Sumner James: I Could Just Go On Forever | ★★★★ | Bathysphere | Jan. 27
If the notion of a member of a local indie pop band named after a character from The Lord of the Rings releasing homemade electronic records on the side doesn’t fill you with overwhelming confidence, I totally get it. Long is the list of tedious side projects from musicians who would be better suited to dedicating effort toward their main band.
But James Phillips’s Sumner James is not such a project.

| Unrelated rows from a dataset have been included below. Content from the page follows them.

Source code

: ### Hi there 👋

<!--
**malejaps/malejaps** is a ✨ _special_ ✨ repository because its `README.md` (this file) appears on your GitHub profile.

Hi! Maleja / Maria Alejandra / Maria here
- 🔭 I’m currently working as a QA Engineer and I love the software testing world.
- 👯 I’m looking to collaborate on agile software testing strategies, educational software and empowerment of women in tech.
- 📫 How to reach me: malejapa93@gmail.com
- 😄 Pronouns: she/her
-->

Over the years, Phillips and steadfast Bombadil member Daniel Michalak have stuck together in the winningly quirky and deep-thinking Durham band, keeping the project above water during multiple obstacles, including lineup shifts and a period when a nerve condition sidelined Michalak. But Phillips has also spent the past decade-plus in solo work, cutting his teeth on charming electro-pop before moving onto a succession of increasingly engrossing ambient records.
I Could Just Go On Forever—Phillips’s third ambient album and the first release for Bathysphere Records, a new imprint he is starting with two friends—is a testament to what Phillips has become during his time releasing music as Sumner James: a seasoned electronic musician with a composer’s touch for harmony and melody.
Phillips doesn’t just layer up vistas of arresting, trance-inducing sonic texture; he lets melodies emerge and play out across the various elements. Tunes flit from skittering clicks to airy synths in the way an orchestra might toss from violin to viola, with other themes emerging in the background, giving his music uncommon richness and depth.
The album spans various shades of bittersweet calm—from the apocalyptic chill of “Rainy Friday” and the digitized ennui of the title track and “Hard Drive Detritus” to the expansive yearning of the 14-minute epic “Just the World”—lulling the listener into its reverie and then wowing with the emotion-rich intricacy of each track’s construction.
In other words, it sounds like the work of a fully realized project operating at its highest level. Maybe, after all, we should call Phillips an electronic musician who also has a band.